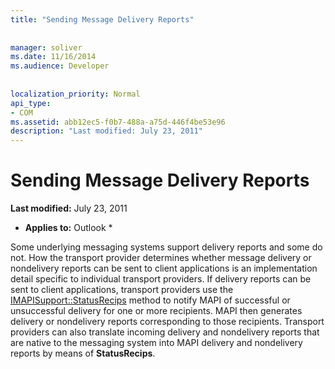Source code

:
 ```yaml
---
title: "Sending Message Delivery Reports"
 
 
manager: soliver
ms.date: 11/16/2014
ms.audience: Developer
 
 
localization_priority: Normal
api_type:
- COM
ms.assetid: abb12ec5-f0b7-488a-a75d-446f4be53e96
description: "Last modified: July 23, 2011"
---
```


# Sending Message Delivery Reports

 **Last modified:** July 23, 2011 
  
 * **Applies to:** Outlook * 
  
Some underlying messaging systems support delivery reports and some do not. How the transport provider determines whether message delivery or nondelivery reports can be sent to client applications is an implementation detail specific to individual transport providers. If delivery reports can be sent to client applications, transport providers use the [IMAPISupport::StatusRecips](imapisupport-statusrecips.md) method to notify MAPI of successful or unsuccessful delivery for one or more recipients. MAPI then generates delivery or nondelivery reports corresponding to those recipients. Transport providers can also translate incoming delivery and nondelivery reports that are native to the messaging system into MAPI delivery and nondelivery reports by means of **StatusRecips**.
  

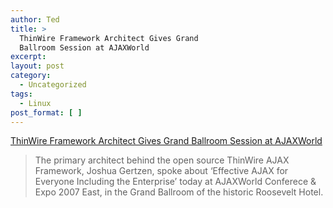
 ```yaml
---
author: Ted
title: >
  ThinWire Framework Architect Gives Grand
  Ballroom Session at AJAXWorld
excerpt:
layout: post
category:
  - Uncategorized
tags:
  - Linux
post_format: [ ]
---
```

[ThinWire Framework Architect Gives Grand Ballroom Session at AJAXWorld][1]

> The primary architect behind the open source ThinWire AJAX Framework, Joshua Gertzen, spoke about ‘Effective AJAX for Everyone Including the Enterprise’ today at AJAXWorld Conferece & Expo 2007 East, in the Grand Ballroom of the historic Roosevelt Hotel.

 [1]: http://ajax.sys-con.com/read/352113.htm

========================================

Task instructions — Looking at the records above, which lines contain "modified"? Copy those lines.

Written response —
description: "Last modified: July 23, 2011"
 **Last modified:** July 23, 2011 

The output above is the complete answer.